--- Material provided Enclosed Below ---

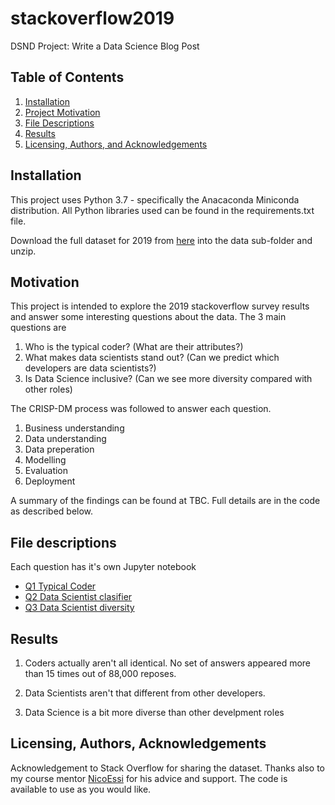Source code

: # stackoverflow2019
 DSND Project: Write a Data Science Blog Post

## Table of Contents

1. [Installation](#installation)
2. [Project Motivation](#motivation)
3. [File Descriptions](#files)
4. [Results](#results)
5. [Licensing, Authors, and Acknowledgements](#licensing)


## Installation <a name="installation"></a>

This project uses Python 3.7 - specifically the Anacaconda Miniconda distribution. All Python libraries used can be found in the requirements.txt file.

Download the full dataset for 2019 from [here](https://insights.stackoverflow.com/survey) into the data sub-folder and unzip.


## Motivation <a name="motivation"></a>

This project is intended to explore the 2019 stackoverflow survey results and answer some interesting questions about the data. The 3 main questions are

1. Who is the typical coder? (What are their attributes?)
2. What makes data scientists stand out? (Can we predict which developers are data scientists?)
3. Is Data Science inclusive? (Can we see more diversity compared with other roles)

The CRISP-DM process was followed to answer each question.

1. Business understanding
2. Data understanding
3. Data preperation
4. Modelling
5. Evaluation
6. Deployment

A summary of the findings can be found at TBC. Full details are in the code as described below.


## File descriptions <a name="files"></a>

Each question has it's own Jupyter notebook

* [Q1 Typical Coder](Q1_Typical_Coder.ipynb)
* [Q2 Data Scientist clasifier](Q2_Data_Scientist_classifier.ipynb)
* [Q3 Data Scientist diversity](Q3_Data_Scientist_diversity.ipynb)


## Results <a name="results"></a>

1. Coders actually aren't all identical. No set of answers appeared more than 15 times out of 88,000 reposes.

2. Data Scientists aren't that different from other developers.

3. Data Science is a bit more diverse than other develpment roles


## Licensing, Authors, Acknowledgements <a name="licensing"></a>

Acknowledgement to Stack Overflow for sharing the dataset. Thanks also to my course mentor [NicoEssi](https://github.com/NicoEssi) for his advice and support. The code is available to use as you would like.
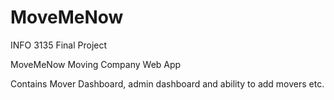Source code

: # MoveMeNow
INFO 3135 Final Project

MoveMeNow Moving Company Web App

Contains Mover Dashboard, admin dashboard and ability to add movers etc.
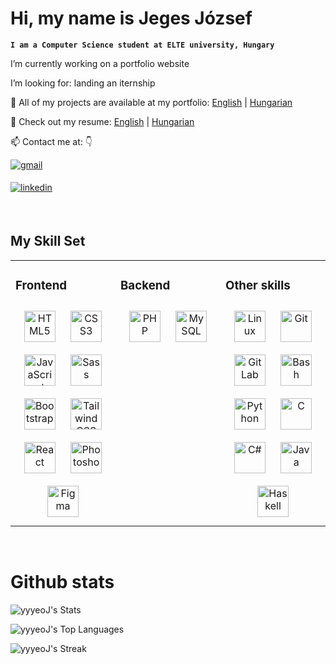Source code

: # Hi, my name is **Jeges József**

**`I am a Computer Science student at ELTE university, Hungary `**

<p> I’m currently working on a portfolio website</p>
<p>I’m looking for:  landing an iternship</p>
<p>📄 All of my projects are available at my portfolio: <a target="_blank" href="https://jegesjozsef.netlify.app">English</a> | <a target="_blank" href="https://jegesjozsef.netlify.app/index_hu">Hungarian</a></p>
<p> 📄 Check out my resume: <a href="https://jegesjozsef.netlify.app/CV_ENG.pdf">English</a> | <a href="https://jegesjozsef.netlify.app/CV_HU.pdf">Hungarian</a></p>
<p>📫 Contact me at: 👇</p>

<p>
  <a href="mailto:jegesjoco@gmail.com" target="_blank">
    <img src=https://img.shields.io/badge/jegesjoco%40gmail.com-%2520?style=flat&logo=gmail&logoColor=white&labelColor=%23DB3E00&color=%23DB3E00&link=mailto%3Ajegesjoco%40gmail.com alt=gmail style="margin-bottom: 5px;" />
  </a>
</p>

<p>
  <a target="_blank" href="https://www.linkedin.com/in/jozsefjeges/">
    <img src=https://img.shields.io/badge/J%C3%B3zsef%20Jeges-%2520?style=flat&logo=linkedin&logoColor=white&labelColor=blue&color=blue&link=https%3A%2F%2Fwww.linkedin.com%2Fin%2Fj%25C3%25B3zsef-jeges-578a63229%2F alt=linkedin style="margin-bottom: 5px;" />
  </a>
</p>

<br/>  

## My Skill Set  
<table><tr><td valign="top" width="33%">

### Frontend  
<div align="center">  
<a href="https://en.wikipedia.org/wiki/HTML5" target="_blank"><img style="margin: 10px" src="https://profilinator.rishav.dev/skills-assets/html5-original-wordmark.svg" alt="HTML5" height="50" /></a>  
<a href="https://www.w3schools.com/css/" target="_blank"><img style="margin: 10px" src="https://profilinator.rishav.dev/skills-assets/css3-original-wordmark.svg" alt="CSS3" height="50" /></a>  
<a href="https://www.javascript.com/" target="_blank"><img style="margin: 10px" src="https://profilinator.rishav.dev/skills-assets/javascript-original.svg" alt="JavaScript" height="50" /></a>  
<a href="https://sass-lang.com/" target="_blank"><img style="margin: 10px" src="https://profilinator.rishav.dev/skills-assets/sass-original.svg" alt="Sass" height="50" /></a>  
<a href="https://getbootstrap.com/docs/3.4/javascript/" target="_blank"><img style="margin: 10px" src="https://profilinator.rishav.dev/skills-assets/bootstrap-plain.svg" alt="Bootstrap" height="50" /></a>  
<a href="https://www.tailwindcss.com/" target="_blank"><img style="margin: 10px" src="https://profilinator.rishav.dev/skills-assets/tailwindcss.svg" alt="Tailwind CSS" height="50" /></a>  
<a href="https://reactjs.org/" target="_blank"><img style="margin: 10px" src="https://profilinator.rishav.dev/skills-assets/react-original-wordmark.svg" alt="React" height="50" /></a>  
<a href="https://www.adobe.com/in/products/photoshop.html" target="_blank"><img style="margin: 10px" src="https://profilinator.rishav.dev/skills-assets/photoshop-plain.svg" alt="Photoshop" height="50" /></a>  
<a href="https://www.figma.com/" target="_blank"><img style="margin: 10px" src="https://profilinator.rishav.dev/skills-assets/figma-icon.svg" alt="Figma" height="50" /></a>  
</div>

</td><td valign="top" width="33%">



### Backend  
<div align="center">  
<a href="https://www.php.net/" target="_blank"><img style="margin: 10px" src="https://profilinator.rishav.dev/skills-assets/php-original.svg" alt="PHP" height="50" /></a>  
<a href="https://www.mysql.com/" target="_blank"><img style="margin: 10px" src="https://profilinator.rishav.dev/skills-assets/mysql-original-wordmark.svg" alt="MySQL" height="50" /></a>  
</div>

</td><td valign="top" width="33%">



### Other skills
<div align="center">  
<a href="https://www.linux.org/" target="_blank"><img style="margin: 10px" src="https://profilinator.rishav.dev/skills-assets/linux-original.svg" alt="Linux" height="50" /></a>  
<a href="https://github.com/" target="_blank"><img style="margin: 10px" src="https://profilinator.rishav.dev/skills-assets/git-scm-icon.svg" alt="Git" height="50" /></a>  
<a href="https://about.gitlab.com/" target="_blank"><img style="margin: 10px" src="https://profilinator.rishav.dev/skills-assets/gitlab.svg" alt="GitLab" height="50" /></a>  
<a href="https://www.gnu.org/software/bash/" target="_blank"><img style="margin: 10px" src="https://profilinator.rishav.dev/skills-assets/gnu_bash-icon.svg" alt="Bash" height="50" /></a>  
<a href="https://www.python.org/" target="_blank"><img style="margin: 10px" src="https://profilinator.rishav.dev/skills-assets/python-original.svg" alt="Python" height="50" /></a>  
<a href="https://www.cprogramming.com/" target="_blank"><img style="margin: 10px" src="https://profilinator.rishav.dev/skills-assets/c-original.svg" alt="C" height="50" /></a>  
<a href="https://docs.microsoft.com/en-us/dotnet/csharp/" target="_blank"><img style="margin: 10px" src="https://profilinator.rishav.dev/skills-assets/csharp-original.svg" alt="C#" height="50" /></a>  
<a href="https://www.java.com/" target="_blank"><img style="margin: 10px" src="https://profilinator.rishav.dev/skills-assets/java-original-wordmark.svg" alt="Java" height="50" /></a>  
<a href="https://www.haskell.org/" target="_blank"><img style="margin: 10px" src="https://profilinator.rishav.dev/skills-assets/haskell.png" alt="Haskell" height="50" /></a>  
</div>

</td></tr></table>  

<br/>  




# Github stats

![yyyeoJ's Stats](https://github-readme-stats.vercel.app/api?username=yyyeoJ&theme=blue-green&show_icons=true&hide_border=true&count_private=true)


![yyyeoJ's Top Languages](https://github-readme-stats.vercel.app/api/top-langs/?username=yyyeoJ&theme=blue-green&show_icons=true&hide_border=true&layout=compact)

![yyyeoJ's Streak](https://github-readme-streak-stats.herokuapp.com/?user=yyyeoJ&theme=blue-green&hide_border=true)



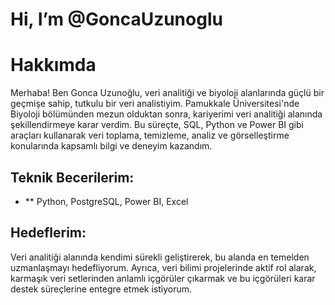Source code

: # Hi, I’m @GoncaUzunoglu
# Hakkımda

Merhaba! Ben Gonca Uzunoğlu, veri analitiği ve biyoloji alanlarında güçlü bir geçmişe sahip, tutkulu bir veri analistiyim. Pamukkale Üniversitesi'nde Biyoloji bölümünden mezun olduktan sonra, kariyerimi veri analitiği alanında şekillendirmeye karar verdim. Bu süreçte, SQL, Python ve Power BI gibi araçları kullanarak veri toplama, temizleme, analiz ve görselleştirme konularında kapsamlı bilgi ve deneyim kazandım.

## Teknik Becerilerim:
- ** Python, PostgreSQL, Power BI, Excel

## Hedeflerim:
Veri analitiği alanında kendimi sürekli geliştirerek, bu alanda en temelden uzmanlaşmayı hedefliyorum. Ayrıca, veri bilimi projelerinde aktif rol alarak, karmaşık veri setlerinden anlamlı içgörüler çıkarmak ve bu içgörüleri karar destek süreçlerine entegre etmek istiyorum.

<!---
GoncaUzunoglu/GoncaUzunoglu is a ✨ special ✨ repository because its `README.md` (this file) appears on your GitHub profile.
You can click the Preview link to take a look at your changes.
--->
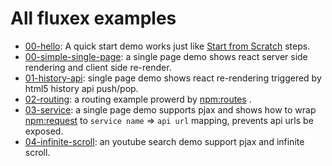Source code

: All fluxex examples
===================

* <a href="00-hello">00-hello</a>: A quick start demo works just like <a href="https://github.com/zordius/fluxex/blob/master/SCRATCH.md">Start from Scratch</a> steps.
* <a href="00-simple-single-page">00-simple-single-page</a>: a single page demo shows react server side rendering and client side re-render.
* <a href="01-history-api">01-history-api</a>: single page demo shows react re-rendering triggered by html5 history api push/pop.
* <a href="02-routing">02-routing</a>: a routing example prowerd by <a href="https://github.com/aaronblohowiak/routes.js">npm:routes</a> .
* <a href="03-service">03-service</a>: a single page demo supports pjax and shows how to wrap <a href="https://github.com/request/request">npm:request</a> to `service name` => `api url` mapping, prevents api urls be exposed.
* <a href="04-infinite-scroll">04-infinite-scroll</a>: an youtube search demo support pjax and infinite scroll.
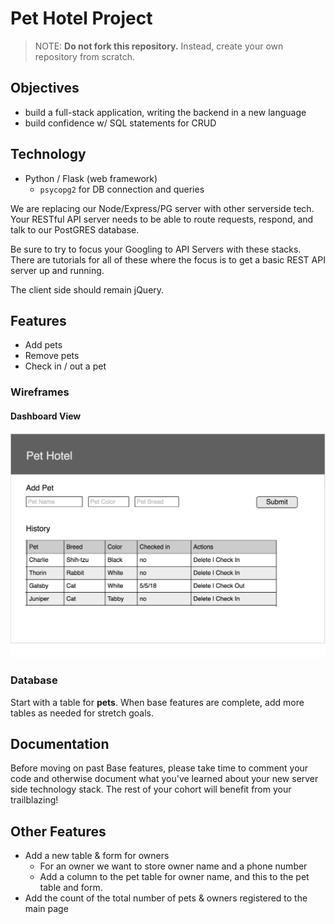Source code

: # Pet Hotel Project

> NOTE: __Do not fork this repository.__ Instead, create your own repository from scratch.


## Objectives

- build a full-stack application, writing the backend in a new language
- build confidence w/ SQL statements for CRUD

## Technology

- Python / Flask (web framework)
  - `psycopg2` for DB connection and queries

We are replacing our Node/Express/PG server with other serverside tech. Your RESTful API server needs to be able to route requests, respond, and talk to our PostGRES database.

Be sure to try to focus your Googling to API Servers with these stacks. There are tutorials for all of these where the focus is to get a basic REST API server up and running.

The client side should remain jQuery. 

## Features

- Add pets
- Remove pets
- Check in / out a pet

### Wireframes

#### Dashboard View

![Add Entry Page](page-one.png)

### Database

Start with a table for **pets**. When base features are complete, add more tables as needed for stretch goals.

## Documentation

Before moving on past Base features, please take time to comment your code and otherwise document what you've learned about your new server side technology stack. The rest of your cohort will benefit from your trailblazing!

## Other Features

- Add a new table & form for owners
  - For an owner we want to store owner name and a phone number
  - Add a column to the pet table for owner name, and this to the pet table and form. 
- Add the count of the total number of pets & owners registered to the main page


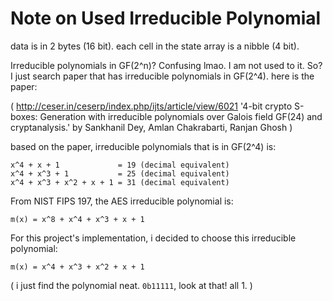 # Note on Used Irreducible Polynomial

data is in 2 bytes (16 bit). each cell in the state array is a nibble (4 bit).

Irreducible polynomials in GF(2^n)? Confusing lmao. I am not used to it. So? I just search paper that has irreducible polynomials in GF(2^4). here is the paper:

(
    http://ceser.in/ceserp/index.php/ijts/article/view/6021
    '4-bit crypto S-boxes: Generation with irreducible
    polynomials over Galois field GF(24) and cryptanalysis.'
    by Sankhanil Dey, Amlan Chakrabarti, Ranjan Ghosh
)

based on the paper, irreducible polynomials that is in GF(2^4) is:

    x^4 + x + 1             = 19 (decimal equivalent)
    x^4 + x^3 + 1           = 25 (decimal equivalent)
    x^4 + x^3 + x^2 + x + 1 = 31 (decimal equivalent)

From NIST FIPS 197, the AES irreducible polynomial is:

    m(x) = x^8 + x^4 + x^3 + x + 1

For this project's implementation, i decided to choose this irreducible polynomial:

    m(x) = x^4 + x^3 + x^2 + x + 1

(
    i just find the polynomial neat. `0b11111`, look at that! all 1.
)
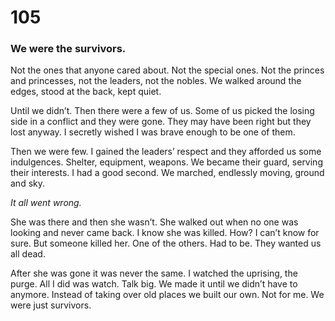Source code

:# 105

### We were the survivors.

Not the ones that anyone cared about. Not the special ones. Not the princes and princesses, not the leaders, not the nobles. We walked around the edges, stood at the back, kept quiet.

Until we didn’t. Then there were a few of us. Some of us picked the losing side in a conflict and they were gone. They may have been right but they lost anyway. I secretly wished I was brave enough to be one of them.

Then we were few. I gained the leaders’ respect and they afforded us some indulgences. Shelter, equipment, weapons. We became their guard, serving their interests. I had a good second. We marched, endlessly moving, ground and sky. 

_It all went wrong._

She was there and then she wasn’t. She walked out when no one was looking and never came back. I know she was killed. How? I can’t know for sure. But someone killed her. One of the others. Had to be. They wanted us all dead. 

After she was gone it was never the same. I watched the uprising, the purge. All I did was watch. Talk big. We made it until we didn’t have to anymore. Instead of taking over old places we built our own. Not for me. We were just survivors. 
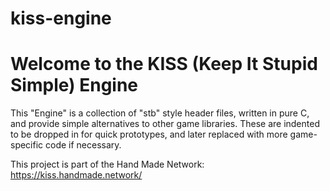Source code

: # kiss-engine

Welcome to the KISS (Keep It Stupid Simple) Engine
======

This "Engine" is a collection of "stb" style header files, written in pure C, and provide simple alternatives to other game libraries.  These are indented to
be dropped in for quick prototypes, and later replaced with more game-specific code if necessary.

This project is part of the Hand Made Network: <https://kiss.handmade.network/>
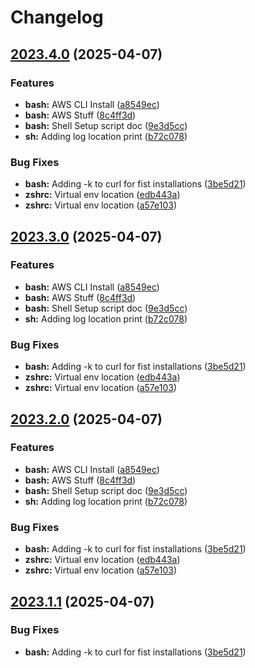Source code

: # Changelog

## [2023.4.0](https://github.com/jonmatum/dotfiles/compare/v2023.3.0...v2023.4.0) (2025-04-07)


### Features

* **bash:** AWS CLI Install ([a8549ec](https://github.com/jonmatum/dotfiles/commit/a8549ec8c981d09cd6be92c67e1f1072195847a0))
* **bash:** AWS Stuff ([8c4ff3d](https://github.com/jonmatum/dotfiles/commit/8c4ff3d88b864b67a9a8f952b270e2285f7614a9))
* **bash:** Shell Setup script doc ([9e3d5cc](https://github.com/jonmatum/dotfiles/commit/9e3d5ccacb647094c06fbbe0437f1ee891fc6171))
* **sh:** Adding log location print ([b72c078](https://github.com/jonmatum/dotfiles/commit/b72c07881763b9343ef425d2e3ec124a3514b09e))


### Bug Fixes

* **bash:** Adding -k to curl for fist installations ([3be5d21](https://github.com/jonmatum/dotfiles/commit/3be5d21b54c9ab6c5060e2167a5b436a5f886847))
* **zshrc:** Virtual env location ([edb443a](https://github.com/jonmatum/dotfiles/commit/edb443a92b41cb3140798b90bb8d270c5f29ce9e))
* **zshrc:** Virtual env location ([a57e103](https://github.com/jonmatum/dotfiles/commit/a57e103903de371d00ddd516c4d954bb892767a4))

## [2023.3.0](https://github.com/jonmatum/dotfiles/compare/v2023.2.0...v2023.3.0) (2025-04-07)


### Features

* **bash:** AWS CLI Install ([a8549ec](https://github.com/jonmatum/dotfiles/commit/a8549ec8c981d09cd6be92c67e1f1072195847a0))
* **bash:** AWS Stuff ([8c4ff3d](https://github.com/jonmatum/dotfiles/commit/8c4ff3d88b864b67a9a8f952b270e2285f7614a9))
* **bash:** Shell Setup script doc ([9e3d5cc](https://github.com/jonmatum/dotfiles/commit/9e3d5ccacb647094c06fbbe0437f1ee891fc6171))
* **sh:** Adding log location print ([b72c078](https://github.com/jonmatum/dotfiles/commit/b72c07881763b9343ef425d2e3ec124a3514b09e))


### Bug Fixes

* **bash:** Adding -k to curl for fist installations ([3be5d21](https://github.com/jonmatum/dotfiles/commit/3be5d21b54c9ab6c5060e2167a5b436a5f886847))
* **zshrc:** Virtual env location ([edb443a](https://github.com/jonmatum/dotfiles/commit/edb443a92b41cb3140798b90bb8d270c5f29ce9e))
* **zshrc:** Virtual env location ([a57e103](https://github.com/jonmatum/dotfiles/commit/a57e103903de371d00ddd516c4d954bb892767a4))

## [2023.2.0](https://github.com/jonmatum/dotfiles/compare/v2023.1.1...v2023.2.0) (2025-04-07)


### Features

* **bash:** AWS CLI Install ([a8549ec](https://github.com/jonmatum/dotfiles/commit/a8549ec8c981d09cd6be92c67e1f1072195847a0))
* **bash:** AWS Stuff ([8c4ff3d](https://github.com/jonmatum/dotfiles/commit/8c4ff3d88b864b67a9a8f952b270e2285f7614a9))
* **bash:** Shell Setup script doc ([9e3d5cc](https://github.com/jonmatum/dotfiles/commit/9e3d5ccacb647094c06fbbe0437f1ee891fc6171))
* **sh:** Adding log location print ([b72c078](https://github.com/jonmatum/dotfiles/commit/b72c07881763b9343ef425d2e3ec124a3514b09e))


### Bug Fixes

* **bash:** Adding -k to curl for fist installations ([3be5d21](https://github.com/jonmatum/dotfiles/commit/3be5d21b54c9ab6c5060e2167a5b436a5f886847))
* **zshrc:** Virtual env location ([edb443a](https://github.com/jonmatum/dotfiles/commit/edb443a92b41cb3140798b90bb8d270c5f29ce9e))
* **zshrc:** Virtual env location ([a57e103](https://github.com/jonmatum/dotfiles/commit/a57e103903de371d00ddd516c4d954bb892767a4))

## [2023.1.1](https://github.com/jonmatum/dotfiles/compare/v2023.1.0...v2023.1.1) (2025-04-07)


### Bug Fixes

* **bash:** Adding -k to curl for fist installations ([3be5d21](https://github.com/jonmatum/dotfiles/commit/3be5d21b54c9ab6c5060e2167a5b436a5f886847))
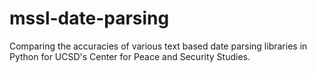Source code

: # mssl-date-parsing
Comparing the accuracies of various text based date parsing libraries in Python for UCSD's Center for Peace and Security Studies. 
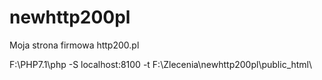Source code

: # newhttp200pl
Moja strona firmowa http200.pl


F:\PHP7.1\php -S localhost:8100 -t F:\Zlecenia\newhttp200pl\public_html\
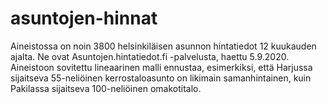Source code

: # asuntojen-hinnat
Aineistossa on noin 3800 helsinkiläisen asunnon hintatiedot 12 kuukauden ajalta. Ne ovat Asuntojen.hintatiedot.fi -palvelusta, haettu 5.9.2020.
Aineistoon sovitettu lineaarinen malli ennustaa, esimerkiksi, että Harjussa sijaitseva 55-neliöinen kerrostaloasunto on likimain samanhintainen,
kuin Pakilassa sijaitseva 100-neliöinen omakotitalo.
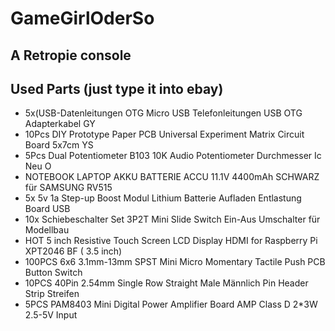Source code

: # GameGirlOderSo
## A Retropie console


## Used Parts (just type it into ebay)
- 5x(USB-Datenleitungen OTG Micro USB Telefonleitungen USB OTG Adapterkabel GY
- 10Pcs DIY Prototype Paper PCB Universal Experiment Matrix Circuit Board 5x7cm YS
- 5Pcs Dual Potentiometer B103 10K Audio Potentiometer Durchmesser Ic Neu O
- NOTEBOOK LAPTOP AKKU BATTERIE ACCU 11.1V 4400mAh SCHWARZ für SAMSUNG RV515
- 5x 5v 1a Step-up Boost Modul Lithium Batterie Aufladen Entlastung Board USB
- 10x Schiebeschalter Set 3P2T Mini Slide Switch Ein-Aus Umschalter für Modellbau
- HOT 5 inch Resistive Touch Screen LCD Display HDMI for Raspberry Pi XPT2046 BF ( 3.5 inch)
- 100PCS 6x6 3.1mm-13mm SPST Mini Micro Momentary Tactile Push PCB Button Switch
- 10PCS 40Pin 2.54mm Single Row Straight Male Männlich Pin Header Strip Streifen
- 5PCS PAM8403 Mini Digital Power Amplifier Board AMP Class D 2*3W 2.5-5V Input

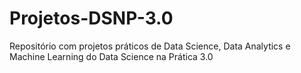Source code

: # Projetos-DSNP-3.0
Repositório com projetos práticos de Data Science, Data Analytics e Machine Learning do Data Science na Prática 3.0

--- End of Enclosed Material provided ---

- Assignment
Output exactly those lines of the data above that run from the line with "GoncaUzunoglu/GoncaUzunoglu is a" up to and including the line with "urls be exposed.". No pictures go in.

- Result below
GoncaUzunoglu/GoncaUzunoglu is a ✨ special ✨ repository because its `README.md` (this file) appears on your GitHub profile.
You can click the Preview link to take a look at your changes.
--->
Source code

: All fluxex examples
===================

* <a href="00-hello">00-hello</a>: A quick start demo works just like <a href="https://github.com/zordius/fluxex/blob/master/SCRATCH.md">Start from Scratch</a> steps.
* <a href="00-simple-single-page">00-simple-single-page</a>: a single page demo shows react server side rendering and client side re-render.
* <a href="01-history-api">01-history-api</a>: single page demo shows react re-rendering triggered by html5 history api push/pop.
* <a href="02-routing">02-routing</a>: a routing example prowerd by <a href="https://github.com/aaronblohowiak/routes.js">npm:routes</a> .
* <a href="03-service">03-service</a>: a single page demo supports pjax and shows how to wrap <a href="https://github.com/request/request">npm:request</a> to `service name` => `api url` mapping, prevents api urls be exposed.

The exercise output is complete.